**Exercise directions:** Only a number is wanted here: how many lines in the entries below contain the word "selected".

(Plain-text document sources)
-- Opening Marker --

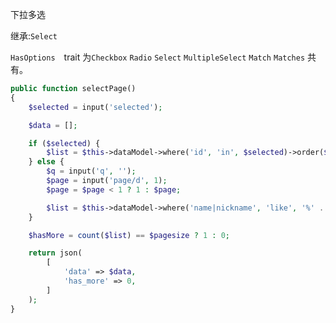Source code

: 下拉多选

继承:`Select`

`HasOptions`　trait 为`Checkbox` `Radio` `Select` `MultipleSelect` `Match` `Matches` 共有。

```php
public function selectPage()
{
    $selected = input('selected');

    $data = [];

    if ($selected) {
        $list = $this->dataModel->where('id', 'in', $selected)->order($sortOrder)->select();
    } else {
        $q = input('q', '');
        $page = input('page/d', 1);
        $page = $page < 1 ? 1 : $page;

        $list = $this->dataModel->where('name|nickname', 'like', '%' . $q . '%')->order($sortOrder)->limit(($page - 1) * $pagesize, $pagesize)->select();
    }

    $hasMore = count($list) == $pagesize ? 1 : 0;

    return json(
        [
            'data' => $data,
            'has_more' => 0,
        ]
    );
}
```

-- Closing Marker --

**Response area:** 3